**TASK PROMPT:**
When you reach the line that contains "[प्रतिषेधेद्[प्रति\सिध्] इतरः ।" in the data below, copy it and every line after it exactly, adding nothing.

**RECORDS TO USE:**
------------------------------------

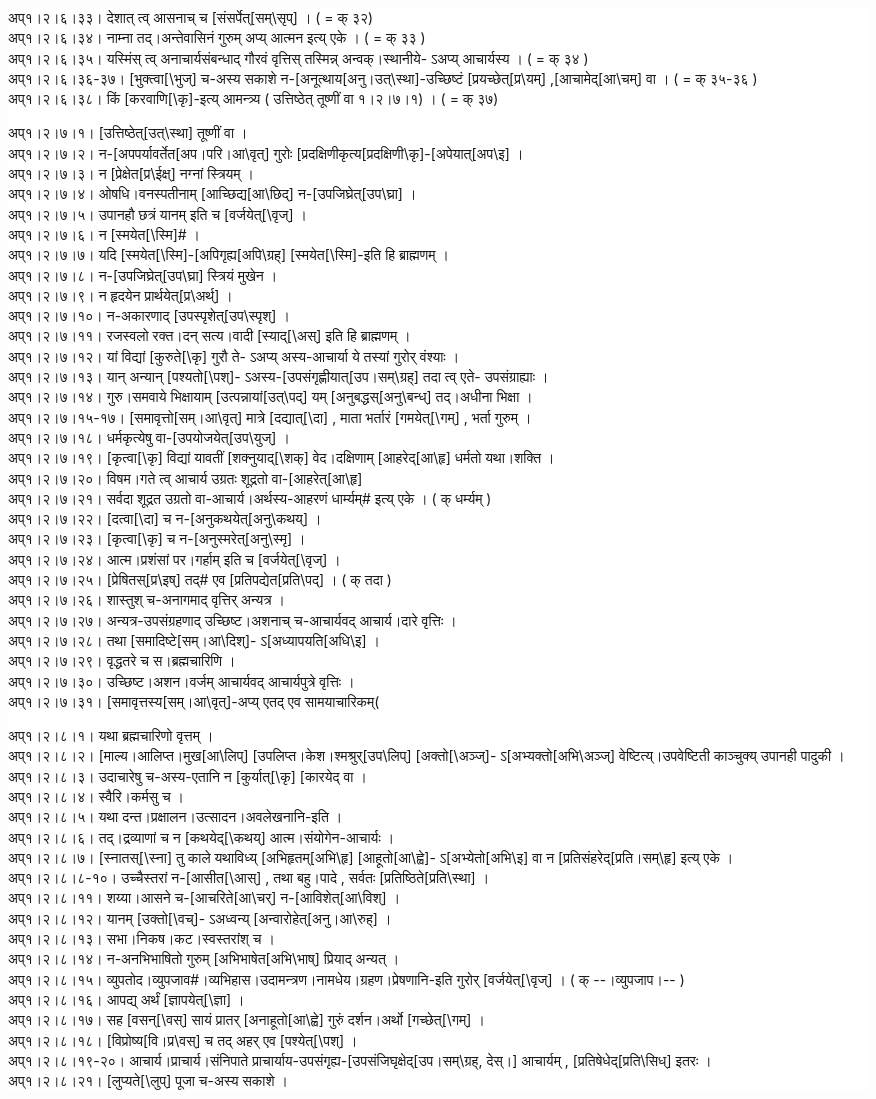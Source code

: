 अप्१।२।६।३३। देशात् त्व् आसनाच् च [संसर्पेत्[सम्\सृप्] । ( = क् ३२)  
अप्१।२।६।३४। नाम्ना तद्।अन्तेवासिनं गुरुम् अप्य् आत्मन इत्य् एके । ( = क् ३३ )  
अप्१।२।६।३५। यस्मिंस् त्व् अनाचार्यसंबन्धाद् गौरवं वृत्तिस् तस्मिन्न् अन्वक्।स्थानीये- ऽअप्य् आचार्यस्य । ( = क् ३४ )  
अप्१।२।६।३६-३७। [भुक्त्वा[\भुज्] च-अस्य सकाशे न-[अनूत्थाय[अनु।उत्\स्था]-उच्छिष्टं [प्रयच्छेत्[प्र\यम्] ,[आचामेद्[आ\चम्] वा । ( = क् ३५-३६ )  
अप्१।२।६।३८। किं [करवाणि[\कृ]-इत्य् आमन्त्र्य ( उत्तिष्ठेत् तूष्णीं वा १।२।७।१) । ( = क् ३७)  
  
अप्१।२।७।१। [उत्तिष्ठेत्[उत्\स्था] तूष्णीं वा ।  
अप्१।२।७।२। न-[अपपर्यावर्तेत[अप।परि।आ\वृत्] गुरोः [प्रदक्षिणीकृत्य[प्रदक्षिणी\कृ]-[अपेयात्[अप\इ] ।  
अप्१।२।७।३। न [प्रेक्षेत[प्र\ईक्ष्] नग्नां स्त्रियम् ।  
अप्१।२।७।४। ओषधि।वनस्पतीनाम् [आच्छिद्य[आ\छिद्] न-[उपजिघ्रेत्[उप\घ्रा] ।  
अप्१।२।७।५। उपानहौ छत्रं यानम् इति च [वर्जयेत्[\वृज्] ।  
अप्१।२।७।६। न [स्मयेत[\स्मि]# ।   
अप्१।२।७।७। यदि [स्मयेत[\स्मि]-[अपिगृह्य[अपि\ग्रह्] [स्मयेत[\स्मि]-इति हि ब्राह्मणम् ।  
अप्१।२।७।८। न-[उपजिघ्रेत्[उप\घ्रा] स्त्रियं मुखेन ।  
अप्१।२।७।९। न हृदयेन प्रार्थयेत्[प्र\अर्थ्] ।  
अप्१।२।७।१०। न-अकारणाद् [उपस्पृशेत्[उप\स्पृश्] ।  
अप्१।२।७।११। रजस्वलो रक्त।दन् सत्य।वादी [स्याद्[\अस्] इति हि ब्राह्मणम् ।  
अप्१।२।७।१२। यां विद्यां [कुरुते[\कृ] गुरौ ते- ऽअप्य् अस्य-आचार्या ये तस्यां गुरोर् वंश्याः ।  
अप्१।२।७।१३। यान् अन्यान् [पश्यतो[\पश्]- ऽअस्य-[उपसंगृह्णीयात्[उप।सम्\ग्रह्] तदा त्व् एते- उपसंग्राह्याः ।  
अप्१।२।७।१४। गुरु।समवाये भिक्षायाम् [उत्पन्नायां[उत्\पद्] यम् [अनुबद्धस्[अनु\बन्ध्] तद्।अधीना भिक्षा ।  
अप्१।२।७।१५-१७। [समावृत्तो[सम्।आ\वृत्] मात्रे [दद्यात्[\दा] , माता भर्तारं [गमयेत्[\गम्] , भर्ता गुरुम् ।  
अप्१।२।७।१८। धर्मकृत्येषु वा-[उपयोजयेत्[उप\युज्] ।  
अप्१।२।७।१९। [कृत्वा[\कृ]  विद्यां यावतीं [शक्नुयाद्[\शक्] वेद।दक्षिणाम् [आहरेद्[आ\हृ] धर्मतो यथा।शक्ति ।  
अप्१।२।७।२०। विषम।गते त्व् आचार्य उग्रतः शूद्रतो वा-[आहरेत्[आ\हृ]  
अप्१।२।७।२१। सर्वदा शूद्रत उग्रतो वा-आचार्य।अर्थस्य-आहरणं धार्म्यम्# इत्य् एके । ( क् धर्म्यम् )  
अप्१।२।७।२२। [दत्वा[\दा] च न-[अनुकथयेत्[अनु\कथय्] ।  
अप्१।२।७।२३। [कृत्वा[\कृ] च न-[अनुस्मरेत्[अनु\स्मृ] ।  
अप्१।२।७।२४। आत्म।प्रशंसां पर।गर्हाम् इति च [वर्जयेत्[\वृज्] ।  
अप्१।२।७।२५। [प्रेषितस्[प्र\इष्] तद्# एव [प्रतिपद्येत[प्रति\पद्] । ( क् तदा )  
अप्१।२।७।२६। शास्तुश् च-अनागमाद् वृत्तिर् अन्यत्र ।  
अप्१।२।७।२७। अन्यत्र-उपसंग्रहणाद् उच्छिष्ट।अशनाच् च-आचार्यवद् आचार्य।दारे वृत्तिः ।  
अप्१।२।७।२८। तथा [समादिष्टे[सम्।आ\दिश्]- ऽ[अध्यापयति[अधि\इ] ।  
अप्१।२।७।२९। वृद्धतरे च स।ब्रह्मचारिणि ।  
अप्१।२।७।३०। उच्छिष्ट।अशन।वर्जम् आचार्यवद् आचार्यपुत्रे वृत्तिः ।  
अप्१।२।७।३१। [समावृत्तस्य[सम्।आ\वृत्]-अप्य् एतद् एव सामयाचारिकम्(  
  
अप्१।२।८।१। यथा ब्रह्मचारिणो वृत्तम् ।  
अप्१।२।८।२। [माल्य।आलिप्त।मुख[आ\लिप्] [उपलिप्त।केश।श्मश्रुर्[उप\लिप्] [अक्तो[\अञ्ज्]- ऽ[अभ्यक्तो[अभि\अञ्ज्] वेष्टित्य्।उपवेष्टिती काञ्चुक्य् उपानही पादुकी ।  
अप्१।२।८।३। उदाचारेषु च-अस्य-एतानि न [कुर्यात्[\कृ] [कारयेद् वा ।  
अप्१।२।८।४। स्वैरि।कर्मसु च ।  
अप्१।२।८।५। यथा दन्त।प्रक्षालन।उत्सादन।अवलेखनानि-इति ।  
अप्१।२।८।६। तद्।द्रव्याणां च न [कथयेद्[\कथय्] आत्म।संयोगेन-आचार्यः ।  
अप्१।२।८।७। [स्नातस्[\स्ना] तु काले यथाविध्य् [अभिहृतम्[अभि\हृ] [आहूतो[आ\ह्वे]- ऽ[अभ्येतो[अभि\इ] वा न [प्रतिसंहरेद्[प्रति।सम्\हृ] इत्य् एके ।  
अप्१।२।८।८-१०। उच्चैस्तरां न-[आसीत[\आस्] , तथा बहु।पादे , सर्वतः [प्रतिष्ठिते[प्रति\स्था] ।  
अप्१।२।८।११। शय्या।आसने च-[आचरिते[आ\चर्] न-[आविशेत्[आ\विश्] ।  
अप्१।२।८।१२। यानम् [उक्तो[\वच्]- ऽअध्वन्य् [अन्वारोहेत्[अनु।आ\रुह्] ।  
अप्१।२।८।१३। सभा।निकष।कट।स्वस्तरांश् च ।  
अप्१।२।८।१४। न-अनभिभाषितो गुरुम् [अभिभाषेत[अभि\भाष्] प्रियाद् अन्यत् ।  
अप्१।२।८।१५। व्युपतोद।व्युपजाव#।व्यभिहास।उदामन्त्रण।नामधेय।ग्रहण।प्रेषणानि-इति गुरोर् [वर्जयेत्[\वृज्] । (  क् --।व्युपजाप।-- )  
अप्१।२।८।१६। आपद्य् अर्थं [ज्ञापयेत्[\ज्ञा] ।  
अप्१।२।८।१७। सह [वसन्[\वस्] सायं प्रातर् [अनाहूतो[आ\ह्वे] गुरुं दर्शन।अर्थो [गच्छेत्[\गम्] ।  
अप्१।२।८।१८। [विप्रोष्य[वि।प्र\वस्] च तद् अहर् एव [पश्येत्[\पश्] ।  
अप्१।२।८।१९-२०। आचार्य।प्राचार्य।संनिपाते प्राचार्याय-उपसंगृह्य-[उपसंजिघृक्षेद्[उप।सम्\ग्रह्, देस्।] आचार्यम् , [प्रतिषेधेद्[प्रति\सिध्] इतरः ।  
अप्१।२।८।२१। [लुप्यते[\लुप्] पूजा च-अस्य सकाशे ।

------------------------------------

**THE ANSWER:**
अप्१।२।८।१९-२०। आचार्य।प्राचार्य।संनिपाते प्राचार्याय-उपसंगृह्य-[उपसंजिघृक्षेद्[उप।सम्\ग्रह्, देस्।] आचार्यम् , [प्रतिषेधेद्[प्रति\सिध्] इतरः ।  
अप्१।२।८।२१। [लुप्यते[\लुप्] पूजा च-अस्य सकाशे ।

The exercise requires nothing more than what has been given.